DATA EXCERPTS:
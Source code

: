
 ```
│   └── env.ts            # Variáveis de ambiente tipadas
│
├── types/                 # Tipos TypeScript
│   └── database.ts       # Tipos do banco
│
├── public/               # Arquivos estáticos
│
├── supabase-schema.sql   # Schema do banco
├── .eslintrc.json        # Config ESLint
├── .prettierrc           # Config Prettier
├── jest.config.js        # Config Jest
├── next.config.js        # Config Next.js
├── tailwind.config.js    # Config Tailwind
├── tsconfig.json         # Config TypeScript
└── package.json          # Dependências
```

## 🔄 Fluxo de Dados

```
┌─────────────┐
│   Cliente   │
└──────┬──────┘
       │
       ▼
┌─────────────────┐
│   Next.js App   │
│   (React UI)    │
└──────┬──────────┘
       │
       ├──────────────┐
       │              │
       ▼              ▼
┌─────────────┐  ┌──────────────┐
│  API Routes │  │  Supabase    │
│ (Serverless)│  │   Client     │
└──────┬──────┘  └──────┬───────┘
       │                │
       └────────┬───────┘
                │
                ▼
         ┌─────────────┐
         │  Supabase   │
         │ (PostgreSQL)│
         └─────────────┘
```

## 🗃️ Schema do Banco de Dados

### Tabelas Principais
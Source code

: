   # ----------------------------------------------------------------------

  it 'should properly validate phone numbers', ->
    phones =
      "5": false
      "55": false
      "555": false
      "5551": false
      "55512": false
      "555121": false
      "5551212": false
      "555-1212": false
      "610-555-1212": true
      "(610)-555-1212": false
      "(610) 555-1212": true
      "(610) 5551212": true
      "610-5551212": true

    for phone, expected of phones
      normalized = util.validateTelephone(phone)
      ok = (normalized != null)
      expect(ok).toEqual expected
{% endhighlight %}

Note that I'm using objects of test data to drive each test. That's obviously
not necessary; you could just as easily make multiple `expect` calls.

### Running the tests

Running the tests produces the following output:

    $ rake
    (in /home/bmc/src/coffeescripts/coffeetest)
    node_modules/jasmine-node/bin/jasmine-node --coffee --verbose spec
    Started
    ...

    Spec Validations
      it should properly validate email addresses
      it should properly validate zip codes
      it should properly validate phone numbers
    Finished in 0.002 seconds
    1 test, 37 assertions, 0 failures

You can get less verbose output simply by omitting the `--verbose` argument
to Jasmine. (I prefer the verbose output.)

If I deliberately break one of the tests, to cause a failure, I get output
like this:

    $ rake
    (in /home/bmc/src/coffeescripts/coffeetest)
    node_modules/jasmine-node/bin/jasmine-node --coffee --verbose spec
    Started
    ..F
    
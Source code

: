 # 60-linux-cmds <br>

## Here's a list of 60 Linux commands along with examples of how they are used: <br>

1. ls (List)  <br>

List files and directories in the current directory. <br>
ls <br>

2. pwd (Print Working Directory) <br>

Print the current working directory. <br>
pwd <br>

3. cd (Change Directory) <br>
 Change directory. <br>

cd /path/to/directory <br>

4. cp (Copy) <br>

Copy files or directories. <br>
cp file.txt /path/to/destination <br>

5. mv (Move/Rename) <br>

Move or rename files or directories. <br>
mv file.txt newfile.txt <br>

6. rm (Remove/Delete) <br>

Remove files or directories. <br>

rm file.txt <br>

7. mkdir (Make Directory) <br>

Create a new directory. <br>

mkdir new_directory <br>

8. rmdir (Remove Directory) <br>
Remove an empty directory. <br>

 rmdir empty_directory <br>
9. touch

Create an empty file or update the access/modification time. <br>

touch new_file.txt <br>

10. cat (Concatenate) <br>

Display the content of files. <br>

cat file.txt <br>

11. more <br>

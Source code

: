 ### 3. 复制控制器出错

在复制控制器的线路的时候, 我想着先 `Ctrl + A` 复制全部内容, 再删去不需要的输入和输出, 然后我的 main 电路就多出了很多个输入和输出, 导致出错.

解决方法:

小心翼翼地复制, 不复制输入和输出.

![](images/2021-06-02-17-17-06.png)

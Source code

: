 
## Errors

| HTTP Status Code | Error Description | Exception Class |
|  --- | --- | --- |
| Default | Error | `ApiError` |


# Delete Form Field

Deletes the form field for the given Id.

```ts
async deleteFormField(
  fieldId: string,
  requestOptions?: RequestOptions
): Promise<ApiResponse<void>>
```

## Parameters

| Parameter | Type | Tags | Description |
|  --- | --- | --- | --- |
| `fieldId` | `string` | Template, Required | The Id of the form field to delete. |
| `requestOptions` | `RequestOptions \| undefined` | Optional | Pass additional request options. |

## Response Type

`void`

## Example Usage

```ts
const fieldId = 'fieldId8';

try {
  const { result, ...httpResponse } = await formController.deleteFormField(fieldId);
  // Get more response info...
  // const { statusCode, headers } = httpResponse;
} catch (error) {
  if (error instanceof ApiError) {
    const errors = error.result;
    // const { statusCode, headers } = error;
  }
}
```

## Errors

INSTRUCTIONS FOR THE TASK: Reproduce the material above without altering a single character.

EXERCISE ANSWER:
Source code

:
 ```
│   └── env.ts            # Variáveis de ambiente tipadas
│
├── types/                 # Tipos TypeScript
│   └── database.ts       # Tipos do banco
│
├── public/               # Arquivos estáticos
│
├── supabase-schema.sql   # Schema do banco
├── .eslintrc.json        # Config ESLint
├── .prettierrc           # Config Prettier
├── jest.config.js        # Config Jest
├── next.config.js        # Config Next.js
├── tailwind.config.js    # Config Tailwind
├── tsconfig.json         # Config TypeScript
└── package.json          # Dependências
```

## 🔄 Fluxo de Dados

```
┌─────────────┐
│   Cliente   │
└──────┬──────┘
       │
       ▼
┌─────────────────┐
│   Next.js App   │
│   (React UI)    │
└──────┬──────────┘
       │
       ├──────────────┐
       │              │
       ▼              ▼
┌─────────────┐  ┌──────────────┐
│  API Routes │  │  Supabase    │
│ (Serverless)│  │   Client     │
└──────┬──────┘  └──────┬───────┘
       │                │
       └────────┬───────┘
                │
                ▼
         ┌─────────────┐
         │  Supabase   │
         │ (PostgreSQL)│
         └─────────────┘
```

## 🗃️ Schema do Banco de Dados

### Tabelas Principais
Source code

:   # ----------------------------------------------------------------------

  it 'should properly validate phone numbers', ->
    phones =
      "5": false
      "55": false
      "555": false
      "5551": false
      "55512": false
      "555121": false
      "5551212": false
      "555-1212": false
      "610-555-1212": true
      "(610)-555-1212": false
      "(610) 555-1212": true
      "(610) 5551212": true
      "610-5551212": true

    for phone, expected of phones
      normalized = util.validateTelephone(phone)
      ok = (normalized != null)
      expect(ok).toEqual expected
{% endhighlight %}

Note that I'm using objects of test data to drive each test. That's obviously
not necessary; you could just as easily make multiple `expect` calls.

### Running the tests

Running the tests produces the following output:

    $ rake
    (in /home/bmc/src/coffeescripts/coffeetest)
    node_modules/jasmine-node/bin/jasmine-node --coffee --verbose spec
    Started
    ...

    Spec Validations
      it should properly validate email addresses
      it should properly validate zip codes
      it should properly validate phone numbers
    Finished in 0.002 seconds
    1 test, 37 assertions, 0 failures

You can get less verbose output simply by omitting the `--verbose` argument
to Jasmine. (I prefer the verbose output.)

If I deliberately break one of the tests, to cause a failure, I get output
like this:

    $ rake
    (in /home/bmc/src/coffeescripts/coffeetest)
    node_modules/jasmine-node/bin/jasmine-node --coffee --verbose spec
    Started
    ..F
    
Source code

: # 60-linux-cmds <br>

## Here's a list of 60 Linux commands along with examples of how they are used: <br>

1. ls (List)  <br>

List files and directories in the current directory. <br>
ls <br>

2. pwd (Print Working Directory) <br>

Print the current working directory. <br>
pwd <br>

3. cd (Change Directory) <br>
 Change directory. <br>

cd /path/to/directory <br>

4. cp (Copy) <br>

Copy files or directories. <br>
cp file.txt /path/to/destination <br>

5. mv (Move/Rename) <br>

Move or rename files or directories. <br>
mv file.txt newfile.txt <br>

6. rm (Remove/Delete) <br>

Remove files or directories. <br>

rm file.txt <br>

7. mkdir (Make Directory) <br>

Create a new directory. <br>

mkdir new_directory <br>

8. rmdir (Remove Directory) <br>
Remove an empty directory. <br>

 rmdir empty_directory <br>
9. touch

Create an empty file or update the access/modification time. <br>

touch new_file.txt <br>

10. cat (Concatenate) <br>

Display the content of files. <br>

cat file.txt <br>

11. more <br>

Source code

: ### 3. 复制控制器出错

在复制控制器的线路的时候, 我想着先 `Ctrl + A` 复制全部内容, 再删去不需要的输入和输出, 然后我的 main 电路就多出了很多个输入和输出, 导致出错.

解决方法:

小心翼翼地复制, 不复制输入和输出.

![](images/2021-06-02-17-17-06.png)

Source code

: 
## Errors

| HTTP Status Code | Error Description | Exception Class |
|  --- | --- | --- |
| Default | Error | `ApiError` |


# Delete Form Field

Deletes the form field for the given Id.

```ts
async deleteFormField(
  fieldId: string,
  requestOptions?: RequestOptions
): Promise<ApiResponse<void>>
```

## Parameters

| Parameter | Type | Tags | Description |
|  --- | --- | --- | --- |
| `fieldId` | `string` | Template, Required | The Id of the form field to delete. |
| `requestOptions` | `RequestOptions \| undefined` | Optional | Pass additional request options. |

## Response Type

`void`

## Example Usage

```ts
const fieldId = 'fieldId8';

try {
  const { result, ...httpResponse } = await formController.deleteFormField(fieldId);
  // Get more response info...
  // const { statusCode, headers } = httpResponse;
} catch (error) {
  if (error instanceof ApiError) {
    const errors = error.result;
    // const { statusCode, headers } = error;
  }
}
```

## Errors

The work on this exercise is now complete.